--- RECORDS SUPPLIED Enclosed Below ---

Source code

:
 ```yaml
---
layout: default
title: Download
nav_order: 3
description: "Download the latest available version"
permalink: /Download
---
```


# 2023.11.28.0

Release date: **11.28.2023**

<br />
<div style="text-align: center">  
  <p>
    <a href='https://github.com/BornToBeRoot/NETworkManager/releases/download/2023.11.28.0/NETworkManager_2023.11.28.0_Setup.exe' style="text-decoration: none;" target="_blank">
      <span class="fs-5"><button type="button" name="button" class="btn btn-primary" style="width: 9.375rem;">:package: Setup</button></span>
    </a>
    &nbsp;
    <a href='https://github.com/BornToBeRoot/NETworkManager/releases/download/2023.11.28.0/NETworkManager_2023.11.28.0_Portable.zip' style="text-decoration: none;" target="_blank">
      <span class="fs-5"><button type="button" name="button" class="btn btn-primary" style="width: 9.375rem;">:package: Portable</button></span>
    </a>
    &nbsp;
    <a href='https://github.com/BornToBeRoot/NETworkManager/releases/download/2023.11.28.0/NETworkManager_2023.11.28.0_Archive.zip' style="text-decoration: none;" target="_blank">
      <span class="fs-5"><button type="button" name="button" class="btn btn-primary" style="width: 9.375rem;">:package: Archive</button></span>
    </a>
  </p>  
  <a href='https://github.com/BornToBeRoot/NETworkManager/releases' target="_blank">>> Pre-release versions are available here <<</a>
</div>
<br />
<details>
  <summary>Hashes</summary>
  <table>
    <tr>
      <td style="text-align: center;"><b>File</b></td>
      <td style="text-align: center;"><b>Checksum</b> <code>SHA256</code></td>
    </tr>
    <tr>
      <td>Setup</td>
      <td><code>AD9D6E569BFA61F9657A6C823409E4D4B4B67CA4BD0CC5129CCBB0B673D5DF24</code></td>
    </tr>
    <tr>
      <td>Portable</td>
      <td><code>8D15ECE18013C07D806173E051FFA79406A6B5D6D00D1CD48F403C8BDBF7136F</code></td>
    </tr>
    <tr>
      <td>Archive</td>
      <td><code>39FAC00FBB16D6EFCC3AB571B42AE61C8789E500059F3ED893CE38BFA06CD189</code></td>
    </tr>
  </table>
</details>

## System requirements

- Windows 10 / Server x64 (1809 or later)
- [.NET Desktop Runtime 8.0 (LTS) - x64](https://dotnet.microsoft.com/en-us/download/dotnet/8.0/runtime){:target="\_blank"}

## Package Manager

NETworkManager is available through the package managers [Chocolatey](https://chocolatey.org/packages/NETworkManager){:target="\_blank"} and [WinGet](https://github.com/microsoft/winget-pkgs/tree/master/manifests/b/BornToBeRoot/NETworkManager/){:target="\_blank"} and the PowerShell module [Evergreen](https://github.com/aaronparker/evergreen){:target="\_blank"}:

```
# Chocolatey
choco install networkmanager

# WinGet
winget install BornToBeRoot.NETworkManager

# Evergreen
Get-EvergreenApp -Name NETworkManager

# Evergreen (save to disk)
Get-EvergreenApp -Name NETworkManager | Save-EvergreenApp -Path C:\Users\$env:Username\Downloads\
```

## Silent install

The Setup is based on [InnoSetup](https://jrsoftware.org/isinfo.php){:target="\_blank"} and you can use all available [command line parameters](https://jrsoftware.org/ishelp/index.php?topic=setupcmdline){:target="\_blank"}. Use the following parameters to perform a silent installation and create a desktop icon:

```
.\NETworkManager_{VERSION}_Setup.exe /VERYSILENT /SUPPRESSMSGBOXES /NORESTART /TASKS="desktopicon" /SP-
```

--- End of Enclosed RECORDS SUPPLIED ---

» **AIM OF THE EXERCISE**
Please restate the records word for word. Go from the first line to the line with "<summary>Hashes</summary>" and include both.

» **PROBLEM SOLUTION**
Source code

:
 ```yaml
---
layout: default
title: Download
nav_order: 3
description: "Download the latest available version"
permalink: /Download
---
```


# 2023.11.28.0

Release date: **11.28.2023**

<br />
<div style="text-align: center">  
  <p>
    <a href='https://github.com/BornToBeRoot/NETworkManager/releases/download/2023.11.28.0/NETworkManager_2023.11.28.0_Setup.exe' style="text-decoration: none;" target="_blank">
      <span class="fs-5"><button type="button" name="button" class="btn btn-primary" style="width: 9.375rem;">:package: Setup</button></span>
    </a>
    &nbsp;
    <a href='https://github.com/BornToBeRoot/NETworkManager/releases/download/2023.11.28.0/NETworkManager_2023.11.28.0_Portable.zip' style="text-decoration: none;" target="_blank">
      <span class="fs-5"><button type="button" name="button" class="btn btn-primary" style="width: 9.375rem;">:package: Portable</button></span>
    </a>
    &nbsp;
    <a href='https://github.com/BornToBeRoot/NETworkManager/releases/download/2023.11.28.0/NETworkManager_2023.11.28.0_Archive.zip' style="text-decoration: none;" target="_blank">
      <span class="fs-5"><button type="button" name="button" class="btn btn-primary" style="width: 9.375rem;">:package: Archive</button></span>
    </a>
  </p>  
  <a href='https://github.com/BornToBeRoot/NETworkManager/releases' target="_blank">>> Pre-release versions are available here <<</a>
</div>
<br />
<details>
  <summary>Hashes</summary>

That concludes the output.